The judgment reflects a plea of "true."
On appeal, Blavier argues that the trial court erred in revoking his community supervision because: (1) the trial court lacked the authority to extend and modify his community supervision period based solely upon Blavier's oral agreement; (2) the motion to revoke his community supervision was not timely filed; and (3) the judgment should be amended to properly reflect his plea of "not true."
We modify the judgment of the trial court and affirm as modified because Blavier agreed, in writing, to modify the period and terms of his community supervision.
II. Written Agreement to Modify the Terms of Community Supervision
In his first point of error, Blavier contends that the trial court lacked the authority to "extend and modify his community supervision period based upon the oral agreement of [his] attorney." We overrule this point of error because there is a written agreement to modify the conditions of community supervision.
The conditions of community supervision may be modified without a formal hearing if the defendant agrees to the modification in writing. TEX. CODE CRIM. PROC. ANN. art. 42.12, § 10(e) (West Supp. 2011). On June 17, 2010, the same day as the revocation hearing, the State filed a motion to modify the conditions of Blavier's community supervision. Blavier signed the motion to modify, stating, "I, hereby agree to this Modification." The trial court granted the motion, and the extension and further conditions of community supervision ordered by the court coincide with those Blavier agreed to in the motion. Also on June 17, 2010, the trial court entered an order dismissing the State's motion to revoke, because "[Blavier's] Community Supervision was modified in lieu of revocation." Therefore, we overrule this point of error.
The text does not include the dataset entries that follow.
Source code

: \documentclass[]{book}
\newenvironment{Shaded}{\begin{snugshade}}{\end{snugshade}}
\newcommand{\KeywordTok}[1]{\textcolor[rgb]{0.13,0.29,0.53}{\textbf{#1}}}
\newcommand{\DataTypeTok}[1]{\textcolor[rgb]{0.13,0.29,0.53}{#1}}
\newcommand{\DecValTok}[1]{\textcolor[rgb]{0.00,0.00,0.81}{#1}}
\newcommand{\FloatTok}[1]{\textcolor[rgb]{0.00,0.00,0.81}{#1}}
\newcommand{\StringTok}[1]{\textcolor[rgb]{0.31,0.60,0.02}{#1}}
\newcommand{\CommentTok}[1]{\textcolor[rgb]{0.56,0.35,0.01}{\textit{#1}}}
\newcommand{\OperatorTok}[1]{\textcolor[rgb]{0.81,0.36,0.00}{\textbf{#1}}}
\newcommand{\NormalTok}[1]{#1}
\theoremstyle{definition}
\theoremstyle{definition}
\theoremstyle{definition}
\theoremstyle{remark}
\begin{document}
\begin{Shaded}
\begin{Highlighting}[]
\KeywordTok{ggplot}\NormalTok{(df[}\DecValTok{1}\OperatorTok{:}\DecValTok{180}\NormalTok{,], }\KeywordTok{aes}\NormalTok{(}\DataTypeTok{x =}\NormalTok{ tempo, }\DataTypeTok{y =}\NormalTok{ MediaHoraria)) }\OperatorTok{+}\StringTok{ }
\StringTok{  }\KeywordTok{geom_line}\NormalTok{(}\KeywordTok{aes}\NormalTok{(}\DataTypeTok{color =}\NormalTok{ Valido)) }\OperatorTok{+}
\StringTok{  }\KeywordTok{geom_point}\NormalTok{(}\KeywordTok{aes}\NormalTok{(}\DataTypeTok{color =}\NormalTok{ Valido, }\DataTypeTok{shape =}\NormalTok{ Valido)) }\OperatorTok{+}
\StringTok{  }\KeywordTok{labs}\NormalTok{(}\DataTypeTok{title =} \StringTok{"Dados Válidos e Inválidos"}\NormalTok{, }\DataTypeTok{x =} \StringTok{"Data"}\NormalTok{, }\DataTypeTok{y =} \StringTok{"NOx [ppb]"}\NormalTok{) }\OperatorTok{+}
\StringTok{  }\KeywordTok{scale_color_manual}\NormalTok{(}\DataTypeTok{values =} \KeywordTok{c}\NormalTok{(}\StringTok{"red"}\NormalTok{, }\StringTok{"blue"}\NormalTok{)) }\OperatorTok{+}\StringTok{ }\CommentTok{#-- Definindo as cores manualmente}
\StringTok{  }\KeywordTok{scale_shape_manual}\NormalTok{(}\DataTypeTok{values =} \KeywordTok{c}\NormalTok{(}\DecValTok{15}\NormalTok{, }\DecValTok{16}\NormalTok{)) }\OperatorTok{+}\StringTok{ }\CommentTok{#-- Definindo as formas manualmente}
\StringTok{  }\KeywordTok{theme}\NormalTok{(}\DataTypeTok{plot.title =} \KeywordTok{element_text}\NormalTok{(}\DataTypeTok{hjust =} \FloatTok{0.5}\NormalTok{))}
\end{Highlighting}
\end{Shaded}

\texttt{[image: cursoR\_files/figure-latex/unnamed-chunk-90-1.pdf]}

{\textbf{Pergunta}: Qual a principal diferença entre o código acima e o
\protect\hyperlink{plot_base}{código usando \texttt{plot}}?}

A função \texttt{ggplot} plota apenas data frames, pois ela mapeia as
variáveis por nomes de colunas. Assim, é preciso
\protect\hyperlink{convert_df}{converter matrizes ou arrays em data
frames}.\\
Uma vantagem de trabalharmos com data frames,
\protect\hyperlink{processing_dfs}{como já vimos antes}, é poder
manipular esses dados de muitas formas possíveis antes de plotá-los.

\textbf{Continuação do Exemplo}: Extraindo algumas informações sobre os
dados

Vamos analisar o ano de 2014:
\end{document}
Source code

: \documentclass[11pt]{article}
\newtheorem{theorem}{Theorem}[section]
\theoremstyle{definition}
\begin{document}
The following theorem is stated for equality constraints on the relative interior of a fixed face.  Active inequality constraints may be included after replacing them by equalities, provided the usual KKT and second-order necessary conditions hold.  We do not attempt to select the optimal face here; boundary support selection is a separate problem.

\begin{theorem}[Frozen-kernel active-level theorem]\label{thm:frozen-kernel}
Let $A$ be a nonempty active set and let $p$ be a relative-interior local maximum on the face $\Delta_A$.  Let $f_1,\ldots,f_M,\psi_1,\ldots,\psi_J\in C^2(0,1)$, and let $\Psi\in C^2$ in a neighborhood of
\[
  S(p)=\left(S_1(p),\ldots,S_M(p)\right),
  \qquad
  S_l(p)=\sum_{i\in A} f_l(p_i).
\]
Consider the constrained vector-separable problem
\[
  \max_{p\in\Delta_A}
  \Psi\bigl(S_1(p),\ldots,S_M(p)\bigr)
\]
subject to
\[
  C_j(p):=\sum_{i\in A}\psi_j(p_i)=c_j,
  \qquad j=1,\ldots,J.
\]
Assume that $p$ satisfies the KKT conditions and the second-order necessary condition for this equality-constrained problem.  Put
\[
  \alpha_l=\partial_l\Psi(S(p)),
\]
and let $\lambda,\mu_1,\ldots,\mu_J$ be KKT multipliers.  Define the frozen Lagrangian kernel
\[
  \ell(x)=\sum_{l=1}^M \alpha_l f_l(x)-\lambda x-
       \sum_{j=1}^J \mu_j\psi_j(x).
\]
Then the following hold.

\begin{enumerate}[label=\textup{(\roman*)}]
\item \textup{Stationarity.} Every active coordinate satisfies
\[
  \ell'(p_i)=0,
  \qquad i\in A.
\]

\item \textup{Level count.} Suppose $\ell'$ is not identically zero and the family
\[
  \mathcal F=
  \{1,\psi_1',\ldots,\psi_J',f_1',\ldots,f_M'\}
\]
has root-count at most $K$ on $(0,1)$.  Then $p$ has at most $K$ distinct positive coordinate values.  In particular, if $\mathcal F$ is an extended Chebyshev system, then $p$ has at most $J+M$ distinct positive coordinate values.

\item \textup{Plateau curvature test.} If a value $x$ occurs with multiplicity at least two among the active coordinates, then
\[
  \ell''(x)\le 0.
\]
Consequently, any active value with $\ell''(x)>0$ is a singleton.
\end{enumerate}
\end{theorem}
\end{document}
We note the modified order required the community service to begin July 15, 2010, rather than in June, which apparently resolved the issue raised by Blavier's counsel during the appearance before the trial court.
--------
In his second point of error, Blavier argues that the State's motion to revoke Blavier's community supervision was not timely filed "because the trial court did not have authority to extend Blavier's community supervision period based upon the oral agreement of Blavier's attorney." Since there is a written agreement to modify in this case, this issue is also overruled.
III. Modification of Judgment
The judgment reflects a plea of "true" to the State's motion to revoke. In his third point of error, Blavier contends, and the State agrees, that the judgment should be modified to reflect a plea of "not true."
An appellate court has the authority to reform judgments and correct typographical errors to make the record speak the truth when the matter has been called to its attention by any source. TEX. R. APP. P. 43.2(b) (permitting appellate court to modify trial court judgment and affirm as modified); French v. State, 830 S.W.2d 607, 609 (Tex. Crim. App. 1992); Rhoten v. State, 299 S.W.3d 349, 356 (Tex. App.—Texarkana 2009, no pet.). "Our authority to reform incorrect judgments is not dependent on the request of any party, nor does it turn on a question of whether a party has or has not objected in trial court; we may act sua sponte and may have a duty to do so." Rhoten, 299 S.W.3d at 356 (citing Asberry v. State, 813 S.W.2d 526, 531 (Tex. App.—Dallas 1991, pet. ref'd)). Here, Blavier pled "not true" to the State's allegations that he violated the terms and conditions of his probation. The judgment, however, reflects a plea of "true." We therefore modify the judgment to reflect that Blavier pled "not true" to the revocation allegations.
We affirm the judgment of the trial court as modified.